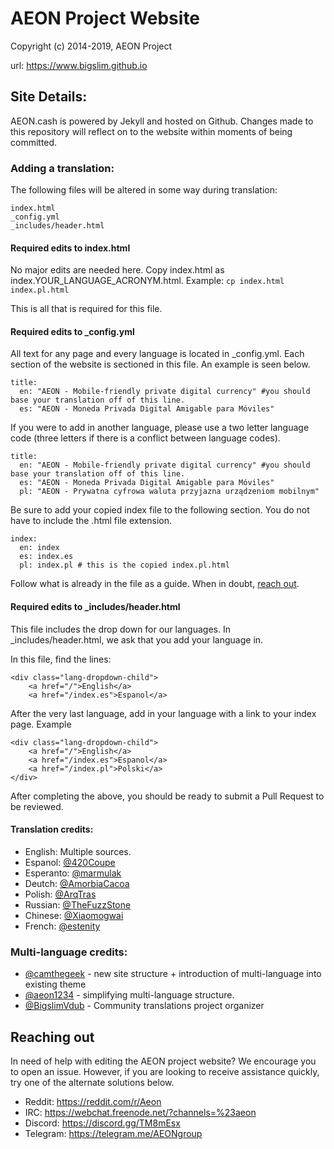 # AEON Project Website
Copyright (c) 2014-2019, AEON Project

url: https://www.bigslim.github.io

## Site Details:
AEON.cash is powered by Jekyll and hosted on Github. Changes made to this repository will reflect on to the website within moments of being committed.

### Adding a translation:
The following files will be altered in some way during translation:
```
index.html
_config.yml
_includes/header.html

```

#### Required edits to index.html
No major edits are needed here. Copy index.html as index.YOUR_LANGUAGE_ACRONYM.html. Example: `cp index.html index.pl.html`

This is all that is required for this file.

#### Required edits to _config.yml
All text for any page and every language is located in _config.yml. Each section of the website is sectioned in this file. An example is seen below.
```
title:
  en: "AEON - Mobile-friendly private digital currency" #you should base your translation off of this line.
  es: "AEON - Moneda Privada Digital Amigable para Móviles"
```

If you were to add in another language, please use a two letter language code (three letters if there is a conflict between language codes). 
```
title:
  en: "AEON - Mobile-friendly private digital currency" #you should base your translation off of this line.
  es: "AEON - Moneda Privada Digital Amigable para Móviles"
  pl: "AEON - Prywatna cyfrowa waluta przyjazna urządzeniom mobilnym"
```
Be sure to add your copied index file to the following section. You do not have to include the .html file extension.
```
index:
  en: index
  es: index.es
  pl: index.pl # this is the copied index.pl.html
```

Follow what is already in the file as a guide. When in doubt, [reach out](#reaching-out). 

#### Required edits to _includes/header.html
This file includes the drop down for our languages. In _includes/header.html, we ask that you add your language in. 

In this file, find the lines:
```
<div class="lang-dropdown-child">
	<a href="/">English</a>
	<a href="/index.es">Espanol</a>
```

After the very last language, add in your language with a link to your index page. Example
```
<div class="lang-dropdown-child">
	<a href="/">English</a>
	<a href="/index.es">Espanol</a>
	<a href="/index.pl">Polski</a>
</div>
```

After completing the above, you should be ready to submit a Pull Request to be reviewed. 

#### Translation credits:
* English: Multiple sources.
* Espanol: [@420Coupe](https://github.com/420Coupe)
* Esperanto: [@marmulak](https://github.com/marmulak)
* Deutch: [@AmorbiaCacoa](https://github.com/AmorbiaCacoa)
* Polish: [@ArqTras](https://github.com/ArqTras)
* Russian: [@TheFuzzStone](https://github.com/TheFuzzStone)
* Chinese: [@Xiaomogwai](https://github.com/Xiaomogwai)
* French: [@estenity](https://bitcointalk.org/index.php?action=profile;u=662052)

### Multi-language credits:
* [@camthegeek](https://github.com/camthegeek) - new site structure + introduction of multi-language into existing theme
* [@aeon1234](https://github.com/aeon1234) - simplifying multi-language structure.
* [@BigslimVdub](https://github.com/bigslimvdub) - Community translations project organizer

## Reaching out

In need of help with editing the AEON project website? We encourage you to open an issue. However, if you are looking to receive assistance quickly, try one of the alternate solutions below.
* Reddit: https://reddit.com/r/Aeon
* IRC: https://webchat.freenode.net/?channels=%23aeon
* Discord: https://discord.gg/TM8mEsx
* Telegram: https://telegram.me/AEONgroup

#####

* ASSIGNED TASK:
Copy each line above that contains the string "credits".

* RESULT BELOW:
#### Translation credits:
### Multi-language credits:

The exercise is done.